Singapore Dollar – no longer defying gravity: Implications for cash investors
· The Covid-19 outbreak has accentuated the negative implications for international trade, as well as domestic productivity and tourism in Singapore; triggering significant uncertainty and concern for the local economy.
· The Monetary Authority of Singapore (MAS) responded with a notable dovish pivot. Singapore nominal effective exchange rate (S$NEER) declined sharply and the SGD weakened considerably versus the USD.
· It is expected the central bank will either flatten the $SNEER slope or lower the S$NEER at its next policy meeting in April, triggering an increase in Swap Offer Rate (SOR) yields. That could create an attractive investment opportunities for cash investors who are able to lock in longer tenor securities.
Weak growth, elevated currency
For the majority of 2019, the S$NEER defied economic gravity, tightly adhering to the top end
of its trading range (Fig 1a), while the SGD outperformed many regional currencies (Fig 1b).
However, the potentially large negative impact of the Covid-19 outbreak has prompted a reappraisal of weaker economic data and muted inflation – triggering a notable dovish shift by the MAS with significant implications for the SGD and short-term interest rates.
Trade tensions encourage a MAS pivot
The Singapore economy faced multiple headwinds in 2019 from weaker domestic growth, anemic price pressures and a heightened exposure to global trade tensions (Fig 2).
At its April 2019 monetary policy meeting the MAS ended its hawkish hiking cycle, leaving rates unchanged and downgrading its GDP and core inflation targets. Subsequently, weaker than expected growth and further downward revisions to its key targets nudged the central bank to cut the slope of its S$NEER at its October policy meeting, the first easing in over 3.5 years.
The MAS’s modest monetary policy adjustments stood in stark contrast with more aggressive rate cuts by global and regional peers – leaving the S$NEER at the top of its trading range and SGD stronger relative to other Asia-Pacific currencies.
Despite the policy pivot, Singapore’s economic growth hit a decade low of 1.0%y/y in 2019 as escalating global trade tensions weighted on the Lion city’s open, export dependent economy. Fortunately, lower global interest rates and record tourist arrivals and spending supported a moderate stabilization while the phase 1 US/China trade truce in early January raised the potential of an economic recovery in 2020.
The unexpected Covid-19 outbreak, with its negative implications for international trade, domestic productivity and tourism has triggered significant uncertainty and concern – especially after Singapore raised its disease outbreak response condition level.

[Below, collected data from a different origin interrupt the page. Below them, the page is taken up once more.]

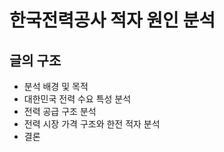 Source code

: # 한국전력공사 적자 원인 분석
## 글의 구조 
- 분석 배경 및 목적
- 대한민국 전력 수요 특성 분석
- 전력 공급 구조 분석
- 전력 시장 가격 구조와 한전 적자 분석
- 결론


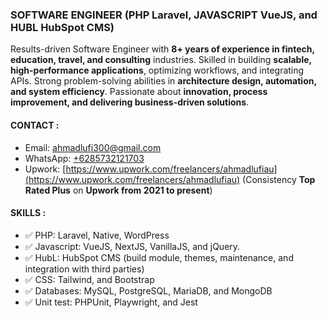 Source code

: ### SOFTWARE ENGINEER (PHP Laravel, JAVASCRIPT VueJS, and HUBL HubSpot CMS)

Results-driven Software Engineer with **8+ years of experience in fintech, education, travel, and consulting** industries. Skilled in building **scalable, high-performance applications**, optimizing workflows, and integrating APIs. Strong problem-solving abilities in **architecture design, automation, and system efficiency**. Passionate about **innovation, process improvement, and delivering business-driven solutions**.

#### CONTACT :
- Email: [ahmadlufi300@gmail.com](mailto:ahmadlufi300@gmail.com)
- WhatsApp: [+6285732121703](https://wa.me/+6285732121703)
- Upwork: [https://www.upwork.com/freelancers/ahmadlufiau](https://www.upwork.com/freelancers/ahmadlufiau) (Consistency **Top Rated Plus** on **Upwork from 2021 to present**)

#### SKILLS :
- ✅ PHP: Laravel, Native, WordPress
- ✅ Javascript: VueJS, NextJS, VanillaJS, and jQuery.
- ✅ HubL: HubSpot CMS (build module, themes, maintenance, and integration with third parties)
- ✅ CSS: Tailwind, and Bootstrap
- ✅ Databases: MySQL, PostgreSQL, MariaDB, and MongoDB
- ✅ Unit test: PHPUnit, Playwright, and Jest

<!--#### Last 7 Days Activity :-->


<!--
**ahmadlufiau/ahmadlufiau** is a ✨ _special_ ✨ repository because its `README.md` (this file) appears on your GitHub profile.

Here are some ideas to get you started:

- 🔭 I’m currently working on ...
- 🌱 I’m currently learning ...
- 👯 I’m looking to collaborate on ...
- 🤔 I’m looking for help with ...
- 💬 Ask me about ...
- 📫 How to reach me: ...
- 😄 Pronouns: ...
- ⚡ Fun fact: ...
-->

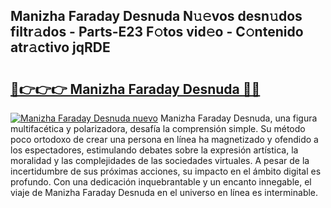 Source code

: ## Manizha Faraday Desnuda N𝚞𝚎vos desn𝚞dos filtr𝚊dos - Parts-E23 F𝚘tos vid𝚎o - C𝚘ntenido atr𝚊ctivo jqRDE

# <h2><a href="http://mbchi5o.tromn.icu/?c=Manizha+Faraday+Desnuda">🔗👉👉👉 Manizha Faraday Desnuda 🔗🔗</a></h2>

[![Manizha Faraday Desnuda nuevo](https://i.imgur.com/pEAQMta.gif)](http://mbchi5o.tromn.icu/?c=Manizha+Faraday+Desnuda)
Manizha Faraday Desnuda, una figura multifacética y polarizadora, desafía la comprensión simple. Su método poco ortodoxo de crear una persona en línea ha magnetizado y ofendido a los espectadores, estimulando debates sobre la expresión artística, la moralidad y las complejidades de las sociedades virtuales. A pesar de la incertidumbre de sus próximas acciones, su impacto en el ámbito digital es profundo. Con una dedicación inquebrantable y un encanto innegable, el viaje de Manizha Faraday Desnuda en el universo en línea es interminable.
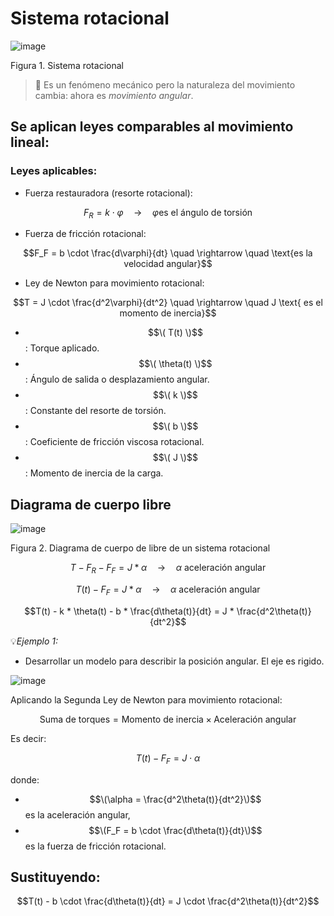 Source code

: # Sistema rotacional   

![image](https://github.com/user-attachments/assets/a2921009-9d9c-443b-8d46-4b656338c715)

Figura 1. Sistema rotacional 

>🔑 Es un fenómeno mecánico pero la naturaleza del movimiento cambia: ahora es *movimiento angular*.

## Se aplican leyes comparables al movimiento lineal:

### Leyes aplicables:

- Fuerza restauradora (resorte rotacional):

$$F_R = k \cdot \varphi \quad \rightarrow \quad \varphi \text{es el ángulo de torsión}$$

- Fuerza de fricción rotacional:

$$F_F = b \cdot \frac{d\varphi}{dt} \quad \rightarrow \quad \text{es la velocidad angular}$$

- Ley de Newton para movimiento rotacional:

$$T = J \cdot \frac{d^2\varphi}{dt^2} \quad \rightarrow \quad J \text{ es el momento de inercia}$$

- $$\( T(t) \)$$: Torque aplicado.
- $$\( \theta(t) \)$$: Ángulo de salida o desplazamiento angular.
- $$\( k \)$$: Constante del resorte de torsión.
- $$\( b \)$$: Coeficiente de fricción viscosa rotacional.
- $$\( J \)$$: Momento de inercia de la carga.

## Diagrama de cuerpo libre 

![image](https://github.com/user-attachments/assets/2c86ef3f-aef4-465b-9fa2-58c9a0795df6)

Figura 2. Diagrama de cuerpo de libre de un sistema rotacional 

$$T - F_R - F_F = J * \alpha \quad \rightarrow \quad \alpha \text{ aceleración angular}$$

$$T(t) - F_F = J * \alpha \quad \rightarrow \quad \alpha \text{ aceleración angular}$$

$$T(t) - k * \theta(t) - b * \frac{d\theta(t)}{dt} = J * \frac{d^2\theta(t)}{dt^2}$$

💡*Ejemplo 1:*
* Desarrollar un modelo para describir la posición angular. El eje es rigido.
  
![image](https://github.com/user-attachments/assets/ef75f0e6-9091-428a-8004-0b5859aba953)

Aplicando la Segunda Ley de Newton para movimiento rotacional:

$$\text{Suma de torques} = \text{Momento de inercia} \times \text{Aceleración angular}$$

Es decir:

$$T(t) - F_F = J \cdot \alpha$$

donde:
- $$\(\alpha = \frac{d^2\theta(t)}{dt^2}\)$$ es la aceleración angular,
- $$\(F_F = b \cdot \frac{d\theta(t)}{dt}\)$$ es la fuerza de fricción rotacional.



##  Sustituyendo:
$$T(t) - b \cdot \frac{d\theta(t)}{dt} = J \cdot \frac{d^2\theta(t)}{dt^2}$$

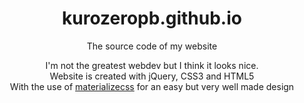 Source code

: <div align="center">
  <h1>kurozeropb.github.io</h1>
  <p>The source code of my website</p>

  <p>
    I'm not the greatest webdev but I think it looks nice.<br/>
    Website is created with jQuery, CSS3 and HTML5<br/>
    With the use of <a href="http://materializecss.com/">materializecss</a> for an easy but very well made design
  </p>
</div>
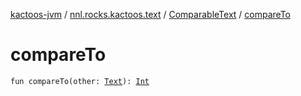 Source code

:[kactoos-jvm](../../index.md) / [nnl.rocks.kactoos.text](../index.md) / [ComparableText](index.md) / [compareTo](./compare-to.md)

# compareTo

`fun compareTo(other: `[`Text`](../../nnl.rocks.kactoos/-text/index.md)`): `[`Int`](https://kotlinlang.org/api/latest/jvm/stdlib/kotlin/-int/index.html) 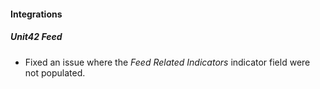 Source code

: 
#### Integrations
##### Unit42 Feed
- Fixed an issue where the *Feed Related Indicators* indicator field were not populated. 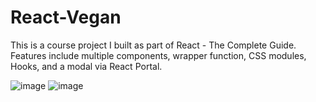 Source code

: # React-Vegan
This is a course project I built as part of React - The Complete Guide.  Features include multiple components, wrapper function, CSS modules, Hooks, and a modal via React Portal.

![image](https://user-images.githubusercontent.com/125829913/227052749-d713ab07-1c33-4681-9c12-c4735a8618f2.png)
![image](https://user-images.githubusercontent.com/125829913/230803048-560125c1-22e2-4757-a3b8-5fe9da2b885e.png)
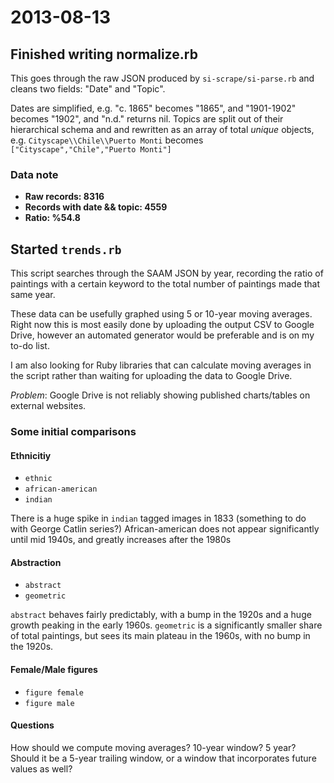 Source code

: # 2013-08-13

## Finished writing normalize.rb

This goes through the raw JSON produced by `si-scrape/si-parse.rb` and cleans two fields: "Date" and "Topic". 

Dates are simplified, e.g. "c. 1865" becomes "1865", and "1901-1902" becomes "1902", and "n.d." returns nil. Topics are split out of their hierarchical schema and and rewritten as an array of total *unique* objects, e.g. `Cityscape\\Chile\\Puerto Monti` becomes `["Cityscape","Chile","Puerto Monti"]`

### Data note

- **Raw records: 8316**
- **Records with date && topic: 4559**
- **Ratio: %54.8**

## Started `trends.rb`

This script searches through the SAAM JSON by year, recording the ratio of paintings with a certain keyword to the total number of paintings made that same year.

These data can be usefully graphed using 5 or 10-year moving averages. Right now this is most easily done by uploading the output CSV to Google Drive, however an automated generator would be preferable and is on my to-do list.

I am also looking for Ruby libraries that can calculate moving averages in the script rather than waiting for uploading the data to Google Drive.

*Problem*: Google Drive is not reliably showing published charts/tables on external websites.

### Some initial comparisons

#### Ethnicitiy
- `ethnic`
- `african-american`
- `indian`

There is a huge spike in `indian` tagged images in 1833 (something to do with George Catlin series?) African-american does not appear significantly until mid 1940s, and greatly increases after the 1980s

#### Abstraction
- `abstract`
- `geometric`

`abstract` behaves fairly predictably, with a bump in the 1920s and a huge growth peaking in the early 1960s. `geometric` is a significantly smaller share of total paintings, but sees its main plateau in the 1960s, with no bump in the 1920s.

#### Female/Male figures
- `figure female`
- `figure male`

#### Questions

How should we compute moving averages? 10-year window? 5 year? Should it be a 5-year trailing window, or a window that incorporates future values as well?

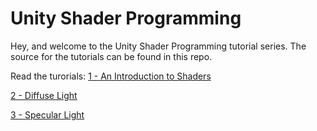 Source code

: # Unity Shader Programming
Hey, and welcome to the Unity Shader Programming tutorial series. The source for the tutorials can be found in this repo.

Read the turorials:
[1 - An Introduction to Shaders](https://digitalerr0r.wordpress.com/2015/09/02/unity-5-shader-programming-1-an-introduction-to-shaders/)

[2 - Diffuse Light](https://digitalerr0r.wordpress.com/2015/09/18/unity-5-shader-programming-2-diffuse-light/)

[3 - Specular Light](https://digitalerr0r.wordpress.com/2015/10/26/unity-5-shader-programming-3-specular-light/)
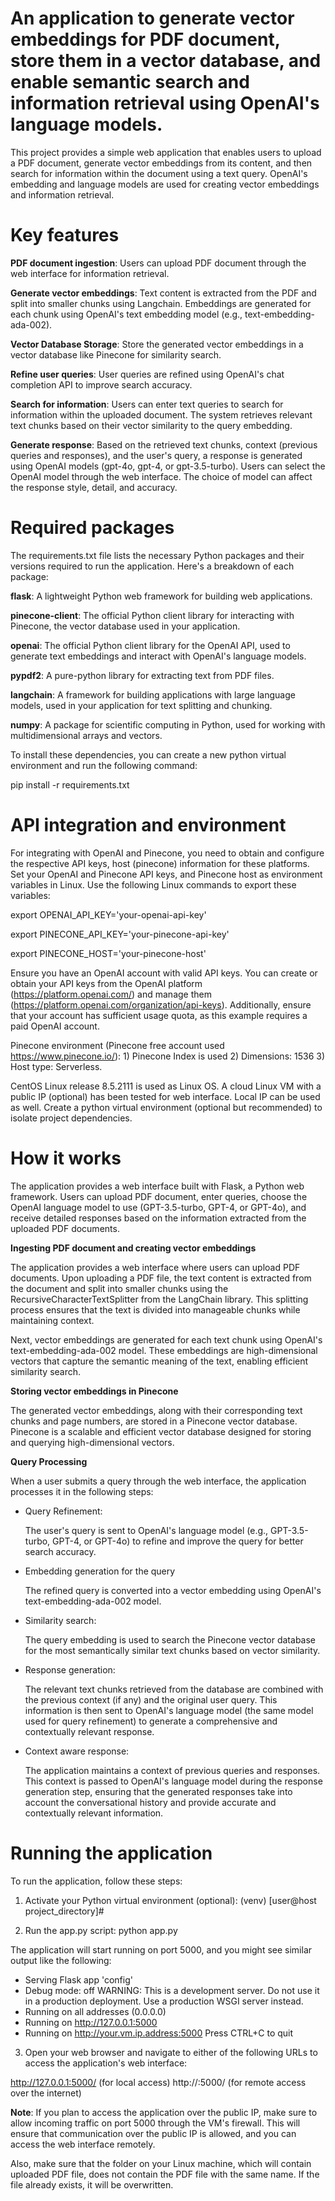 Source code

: # An application to generate vector embeddings for PDF document, store them in a vector database, and enable semantic search and information retrieval using OpenAI's language models.

This project provides a simple web application that enables users to upload a PDF document, generate vector embeddings from its content, and then search for information within the document using a text query. OpenAI's embedding and language models are used for creating vector embeddings and information retrieval.

# Key features

**PDF document ingestion**: Users can upload PDF document through the web interface for information retrieval.

**Generate vector embeddings**: Text content is extracted from the PDF and split into smaller chunks using Langchain. Embeddings are generated for each chunk using OpenAI's text embedding model (e.g., text-embedding-ada-002).

**Vector Database Storage**: Store the generated vector embeddings in a vector database like Pinecone for similarity search.

**Refine user queries**: User queries are refined using OpenAI's chat completion API to improve search accuracy.

**Search for information**: Users can enter text queries to search for information within the uploaded document. The system retrieves relevant text chunks based on their vector similarity to the query embedding.

**Generate response**: Based on the retrieved text chunks, context (previous queries and responses), and the user's query, a response is generated using OpenAI models (gpt-4o, gpt-4, or gpt-3.5-turbo). Users can select the OpenAI model through the web interface. The choice of model can affect the response style, detail, and accuracy.

# Required packages

The requirements.txt file lists the necessary Python packages and their versions required to run the application. Here's a breakdown of each package:

**flask**: A lightweight Python web framework for building web applications.

**pinecone-client**: The official Python client library for interacting with Pinecone, the vector database used in your application.

**openai**: The official Python client library for the OpenAI API, used to generate text embeddings and interact with OpenAI's language models.

**pypdf2**: A pure-python library for extracting text from PDF files.

**langchain**: A framework for building applications with large language models, used in your application for text splitting and chunking.

**numpy**: A package for scientific computing in Python, used for working with multidimensional arrays and vectors.

To install these dependencies, you can create a new python virtual environment and run the following command:

pip install -r requirements.txt

# API integration and environment

For integrating with OpenAI and Pinecone, you need to obtain and configure the respective API keys, host (pinecone) information for these platforms. Set your OpenAI and Pinecone API keys, and Pinecone host as environment variables in Linux. Use the following Linux commands to export these variables:

export OPENAI_API_KEY='your-openai-api-key'

export PINECONE_API_KEY='your-pinecone-api-key'

export PINECONE_HOST='your-pinecone-host'

Ensure you have an OpenAI account with valid API keys. You can create or obtain your API keys from the OpenAI platform (https://platform.openai.com/) and manage them (https://platform.openai.com/organization/api-keys). Additionally, ensure that your account has sufficient usage quota, as this example requires a paid OpenAI account.

Pinecone environment (Pinecone free account used https://www.pinecone.io/): 1) Pinecone Index is used 2) Dimensions: 1536 3) Host type: Serverless.

CentOS Linux release 8.5.2111 is used as Linux OS. A cloud Linux VM with a public IP (optional) has been tested for web interface. Local IP can be used as well. Create a python virtual environment (optional but recommended) to isolate project dependencies.

# How it works

The application provides a web interface built with Flask, a Python web framework. Users can upload PDF document, enter queries, choose the OpenAI language model to use (GPT-3.5-turbo, GPT-4, or GPT-4o), and receive detailed responses based on the information extracted from the uploaded PDF documents.

**Ingesting PDF document and creating vector embeddings**

The application provides a web interface where users can upload PDF documents. Upon uploading a PDF file, the text content is extracted from the document and split into smaller chunks using the RecursiveCharacterTextSplitter from the LangChain library. This splitting process ensures that the text is divided into manageable chunks while maintaining context.

Next, vector embeddings are generated for each text chunk using OpenAI's text-embedding-ada-002 model. These embeddings are high-dimensional vectors that capture the semantic meaning of the text, enabling efficient similarity search.

**Storing vector embeddings in Pinecone**

The generated vector embeddings, along with their corresponding text chunks and page numbers, are stored in a Pinecone vector database. Pinecone is a scalable and efficient vector database designed for storing and querying high-dimensional vectors.

**Query Processing**

When a user submits a query through the web interface, the application processes it in the following steps:

- Query Refinement:

  The user's query is sent to OpenAI's language model (e.g., GPT-3.5-turbo, GPT-4, or GPT-4o) to refine and improve the query for better search accuracy.

- Embedding generation for the query

  The refined query is converted into a vector embedding using OpenAI's text-embedding-ada-002 model.

- Similarity search:

  The query embedding is used to search the Pinecone vector database for the most semantically similar text chunks based on vector similarity.

- Response generation:

  The relevant text chunks retrieved from the database are combined with the previous context (if any) and the original user query. This information is then sent to OpenAI's language model (the same model used for query refinement) to generate a comprehensive and contextually relevant response.

- Context aware response:

  The application maintains a context of previous queries and responses. This context is passed to OpenAI's language model during the response generation step, ensuring that the generated responses take into account the conversational history and provide accurate and contextually relevant information.

# Running the application

To run the application, follow these steps:

1. Activate your Python virtual environment (optional): (venv) [user@host project_directory]#

2. Run the app.py script: python app.py

The application will start running on port 5000, and you might see similar output like the following:

* Serving Flask app 'config'
* Debug mode: off WARNING: This is a development server. Do not use it in a production deployment. Use a production WSGI server instead.
* Running on all addresses (0.0.0.0)
* Running on http://127.0.0.1:5000
* Running on http://your.vm.ip.address:5000 Press CTRL+C to quit

3. Open your web browser and navigate to either of the following URLs to access the application's web interface:

http://127.0.0.1:5000/ (for local access)
http://<VM Public IP>:5000/ (for remote access over the internet)

**Note**: If you plan to access the application over the public IP, make sure to allow incoming traffic on port 5000 through the VM's firewall. This will ensure that communication over the public IP is allowed, and you can access the web interface remotely.

Also, make sure that the folder on your Linux machine, which will contain uploaded PDF file, does not contain the PDF file with the same name. If the file already exists, it will be overwritten.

The imposition of travel restrictions on Chinese visitors – the largest source of spending in 2019 – has already dramatically impacted tourism, with significant ramifications for the aviation, hospitality and consumption sectors. In addition, the delayed return of many Chinese workers will impact the construction sector, while manufacturing and export sectors will be negatively affected by China’s delayed re-opening following Chinese New Year holidays. Acknowledging the downside risks, the government downgraded its 2020 growth forecast by 1% to a range of -0.5% to 1.5%.1
Rapid fiscal and monetary support
Responding to media queries, on 4 February 2020, the MAS commented that “there is sufficient room within the policy band to accommodate an easing of the S$NEER in line with the weakening of economic conditions as a result of the Covid-19”2. Such inter-meeting statements are rare and highlight the central bank’s concern. The de-facto easing triggered an instant market response, with the S$NEER declining sharply below the mid-point of its trading range for the first time since 2017 while the SGD weakened considerably versus the USD.
The MAS confirmed its next policy meeting would occur on schedule in April – allaying concerns of an inter-meeting cut. Given the S$NEER band still has a mild appreciation bias, most economists expect the central bank to either flatten the S$NEER slope or lower the S$NEER trading band.
Implications for cash investors
In 2019, SOR yields declined (Fig 3a) as the US Federal Reserve (Fed) switched to a dovish policy stance with three rate cuts. However, even as yield curves flattened, SOR yields outperformed their US Libor equivalents, with the spread between the two short term interest rates contracting to a 3.5-year point tight.
Historically, SOR yields tend to increase when the S$NEER weakens – especially as it declines below the mid-point of its trading range (Fig 3b). With the Fed on-hold for the foreseeable future and the MAS expected to ease S$NEER policy at its April meeting, it is likely SOR yields could climb further, creating attractive investment opportunities for cash investors who are able to lock in longer tenor securities.